*Task requirements*. All of the data should be output character for character, except the pictures.

*Source records*.

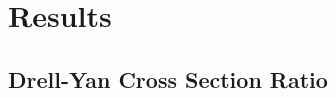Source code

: \documentclass[../main.tex]{subfiles}
\begin{document}
\ifSubfilesClassLoaded{
	\mainmatter
	\setcounter{chapter}{5}
}{}

\chapter{Results}
\label{ch:result}
\section{Drell-Yan Cross Section Ratio}

\FloatBarrier


\ifSubfilesClassLoaded{ \printbibliography[heading=bibintoc,title={References}]}{}
\end{document}
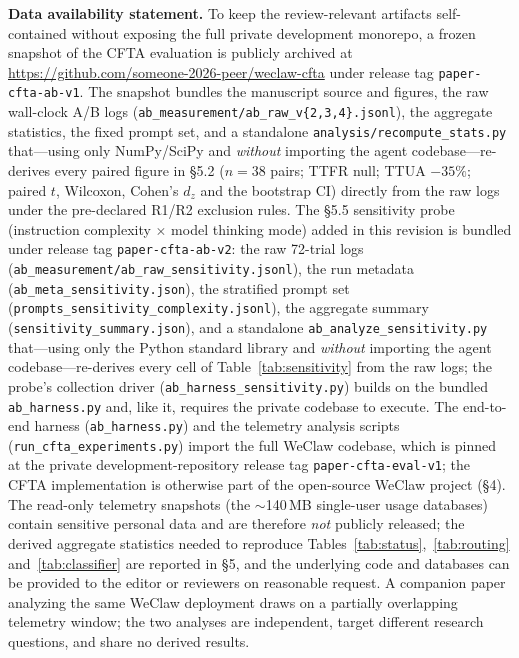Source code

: \documentclass[numbered,mediumone,traditional]{oup-authoring-template}
\begin{document}
\textbf{Data availability statement.} To keep the review-relevant artifacts self-contained without exposing the full private development monorepo, a frozen snapshot of the CFTA evaluation is publicly archived at \url{https://github.com/someone-2026-peer/weclaw-cfta} under release tag \texttt{paper-cfta-ab-v1}. The snapshot bundles the manuscript source and figures, the raw wall-clock A/B logs (\texttt{ab\_measurement/ab\_raw\_v\{2,3,4\}.jsonl}), the aggregate statistics, the fixed prompt set, and a standalone \texttt{analysis/recompute\_stats.py} that---using only NumPy/SciPy and \emph{without} importing the agent codebase---re-derives every paired figure in \S5.2 ($n = 38$ pairs; TTFR null; TTUA $-35\%$; paired $t$, Wilcoxon, Cohen's $d_z$ and the bootstrap CI) directly from the raw logs under the pre-declared R1/R2 exclusion rules. The \S5.5 sensitivity probe (instruction complexity $\times$ model thinking mode) added in this revision is bundled under release tag \texttt{paper-cfta-ab-v2}: the raw 72-trial logs (\texttt{ab\_measurement/ab\_raw\_sensitivity.jsonl}), the run metadata (\texttt{ab\_meta\_sensitivity.json}), the stratified prompt set (\texttt{prompts\_sensitivity\_complexity.jsonl}), the aggregate summary (\texttt{sensitivity\_summary.json}), and a standalone \texttt{ab\_analyze\_sensitivity.py} that---using only the Python standard library and \emph{without} importing the agent codebase---re-derives every cell of Table~\ref{tab:sensitivity} from the raw logs; the probe's collection driver (\texttt{ab\_harness\_sensitivity.py}) builds on the bundled \texttt{ab\_harness.py} and, like it, requires the private codebase to execute. The end-to-end harness (\texttt{ab\_harness.py}) and the telemetry analysis scripts (\texttt{run\_cfta\_experiments.py}) import the full WeClaw codebase, which is pinned at the private development-repository release tag \texttt{paper-cfta-eval-v1}; the CFTA implementation is otherwise part of the open-source WeClaw project (\S4). The read-only telemetry snapshots (the $\sim$140\,MB single-user usage databases) contain sensitive personal data and are therefore \emph{not} publicly released; the derived aggregate statistics needed to reproduce Tables~\ref{tab:status},~\ref{tab:routing} and~\ref{tab:classifier} are reported in \S5, and the underlying code and databases can be provided to the editor or reviewers on reasonable request. A companion paper analyzing the same WeClaw deployment draws on a partially overlapping telemetry window; the two analyses are independent, target different research questions, and share no derived results.
\end{document}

*Task solution*.
Source code

: \documentclass[../main.tex]{subfiles}
\begin{document}
\ifSubfilesClassLoaded{
	\mainmatter
	\setcounter{chapter}{5}
}{}

\chapter{Results}
\label{ch:result}
\section{Drell-Yan Cross Section Ratio}

\FloatBarrier


\ifSubfilesClassLoaded{ \printbibliography[heading=bibintoc,title={References}]}{}
\end{document}
Source code

: \documentclass[numbered,mediumone,traditional]{oup-authoring-template}
\begin{document}
\textbf{Data availability statement.} To keep the review-relevant artifacts self-contained without exposing the full private development monorepo, a frozen snapshot of the CFTA evaluation is publicly archived at \url{https://github.com/someone-2026-peer/weclaw-cfta} under release tag \texttt{paper-cfta-ab-v1}. The snapshot bundles the manuscript source and figures, the raw wall-clock A/B logs (\texttt{ab\_measurement/ab\_raw\_v\{2,3,4\}.jsonl}), the aggregate statistics, the fixed prompt set, and a standalone \texttt{analysis/recompute\_stats.py} that---using only NumPy/SciPy and \emph{without} importing the agent codebase---re-derives every paired figure in \S5.2 ($n = 38$ pairs; TTFR null; TTUA $-35\%$; paired $t$, Wilcoxon, Cohen's $d_z$ and the bootstrap CI) directly from the raw logs under the pre-declared R1/R2 exclusion rules. The \S5.5 sensitivity probe (instruction complexity $\times$ model thinking mode) added in this revision is bundled under release tag \texttt{paper-cfta-ab-v2}: the raw 72-trial logs (\texttt{ab\_measurement/ab\_raw\_sensitivity.jsonl}), the run metadata (\texttt{ab\_meta\_sensitivity.json}), the stratified prompt set (\texttt{prompts\_sensitivity\_complexity.jsonl}), the aggregate summary (\texttt{sensitivity\_summary.json}), and a standalone \texttt{ab\_analyze\_sensitivity.py} that---using only the Python standard library and \emph{without} importing the agent codebase---re-derives every cell of Table~\ref{tab:sensitivity} from the raw logs; the probe's collection driver (\texttt{ab\_harness\_sensitivity.py}) builds on the bundled \texttt{ab\_harness.py} and, like it, requires the private codebase to execute. The end-to-end harness (\texttt{ab\_harness.py}) and the telemetry analysis scripts (\texttt{run\_cfta\_experiments.py}) import the full WeClaw codebase, which is pinned at the private development-repository release tag \texttt{paper-cfta-eval-v1}; the CFTA implementation is otherwise part of the open-source WeClaw project (\S4). The read-only telemetry snapshots (the $\sim$140\,MB single-user usage databases) contain sensitive personal data and are therefore \emph{not} publicly released; the derived aggregate statistics needed to reproduce Tables~\ref{tab:status},~\ref{tab:routing} and~\ref{tab:classifier} are reported in \S5, and the underlying code and databases can be provided to the editor or reviewers on reasonable request. A companion paper analyzing the same WeClaw deployment draws on a partially overlapping telemetry window; the two analyses are independent, target different research questions, and share no derived results.
\end{document}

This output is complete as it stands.